Broadening Investor Base
Regulation D exemptions, especially Rule 506(c), enable issuers to market their offerings to a wider audience through general solicitation. This can be particularly advantageous for real estate syndications and other private placements seeking to reach a larger pool of potential investors. By allowing general advertising, Rule 506(c) helps issuers raise awareness and attract accredited investors who might not have been reachable through traditional means.
Streamlined Process and Cost Efficiency
While state Blue Sky Laws often require extensive registration processes, Regulation D provides a more streamlined and cost-effective path. Issuers must still comply with certain state notice filings and fees, but these requirements are generally less onerous than full state registration. The streamlined process under Regulation D can significantly reduce legal and administrative costs, allowing issuers to allocate more resources towards their investment projects.
Legal and Regulatory Certainty
Navigating multiple state securities laws can create legal uncertainty, especially if an offering inadvertently crosses state lines. Regulation D offers a clear and federally recognized framework, providing issuers with greater legal certainty and reducing the risk of regulatory issues.
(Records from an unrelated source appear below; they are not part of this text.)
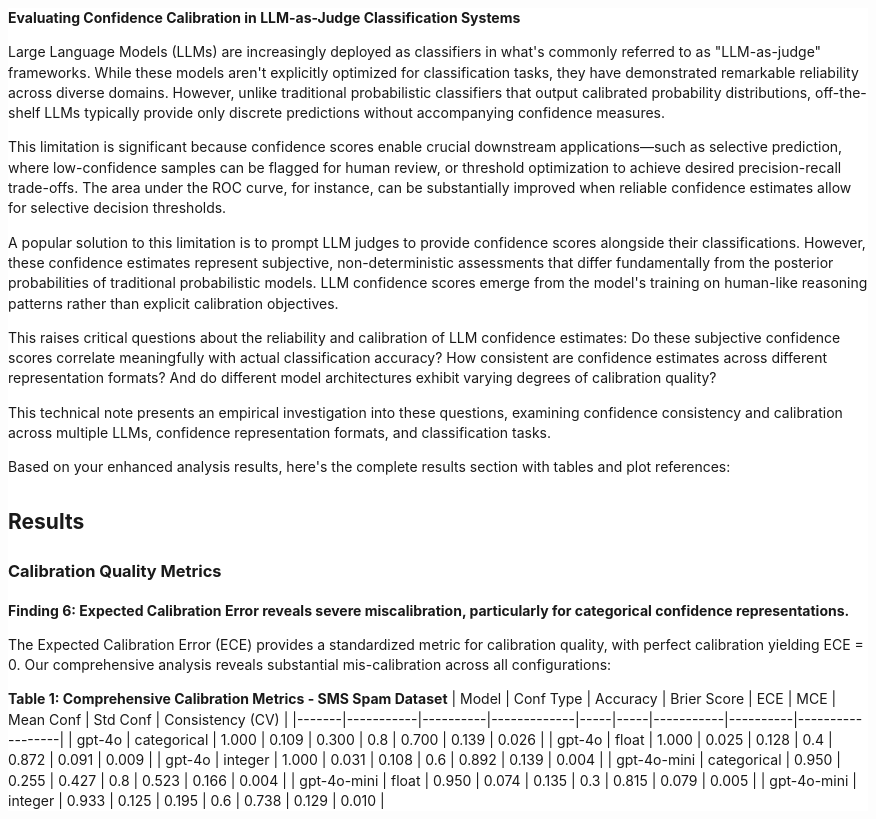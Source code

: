 **Evaluating Confidence Calibration in LLM-as-Judge Classification Systems**

Large Language Models (LLMs) are increasingly deployed as classifiers in what's commonly referred to as "LLM-as-judge" frameworks. While these models aren't explicitly optimized for classification tasks, they have demonstrated remarkable reliability across diverse domains. However, unlike traditional probabilistic classifiers that output calibrated probability distributions, off-the-shelf LLMs typically provide only discrete predictions without accompanying confidence measures.

This limitation is significant because confidence scores enable crucial downstream applications—such as selective prediction, where low-confidence samples can be flagged for human review, or threshold optimization to achieve desired precision-recall trade-offs. The area under the ROC curve, for instance, can be substantially improved when reliable confidence estimates allow for selective decision thresholds.

A popular solution to this limitation is to prompt LLM judges to provide confidence scores alongside their classifications. However, these confidence estimates represent subjective, non-deterministic assessments that differ fundamentally from the posterior probabilities of traditional probabilistic models. LLM confidence scores emerge from the model's training on human-like reasoning patterns rather than explicit calibration objectives.

This raises critical questions about the reliability and calibration of LLM confidence estimates: Do these subjective confidence scores correlate meaningfully with actual classification accuracy? How consistent are confidence estimates across different representation formats? And do different model architectures exhibit varying degrees of calibration quality?

This technical note presents an empirical investigation into these questions, examining confidence consistency and calibration across multiple LLMs, confidence representation formats, and classification tasks.

Based on your enhanced analysis results, here's the complete results section with tables and plot references:

## Results

### Calibration Quality Metrics

**Finding 6: Expected Calibration Error reveals severe miscalibration, particularly for categorical confidence representations.**

The Expected Calibration Error (ECE) provides a standardized metric for calibration quality, with perfect calibration yielding ECE = 0. Our comprehensive analysis reveals substantial mis-calibration across all configurations:

**Table 1: Comprehensive Calibration Metrics - SMS Spam Dataset**
| Model | Conf Type | Accuracy | Brier Score | ECE | MCE | Mean Conf | Std Conf | Consistency (CV) |
|-------|-----------|----------|-------------|-----|-----|-----------|----------|------------------|
| gpt-4o | categorical | 1.000 | 0.109 | 0.300 | 0.8 | 0.700 | 0.139 | 0.026 |
| gpt-4o | float | 1.000 | 0.025 | 0.128 | 0.4 | 0.872 | 0.091 | 0.009 |
| gpt-4o | integer | 1.000 | 0.031 | 0.108 | 0.6 | 0.892 | 0.139 | 0.004 |
| gpt-4o-mini | categorical | 0.950 | 0.255 | 0.427 | 0.8 | 0.523 | 0.166 | 0.004 |
| gpt-4o-mini | float | 0.950 | 0.074 | 0.135 | 0.3 | 0.815 | 0.079 | 0.005 |
| gpt-4o-mini | integer | 0.933 | 0.125 | 0.195 | 0.6 | 0.738 | 0.129 | 0.010 |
This certainty is crucial for maintaining investor confidence and ensuring the smooth execution of the offering.
Choosing Regulation D, specifically Rule 506(b) or Rule 506(c), over state Blue Sky Laws offers significant advantages, including federal preemption, reduced compliance complexity, and the ability to reach a broader investor base. By mitigating jurisdictional risks and providing a streamlined process, Regulation D enables issuers to focus on raising capital and executing their investment strategies effectively. Whether you are engaged in real estate syndication or another form of private placement, leveraging Regulation D can enhance your ability to attract and secure the necessary investment.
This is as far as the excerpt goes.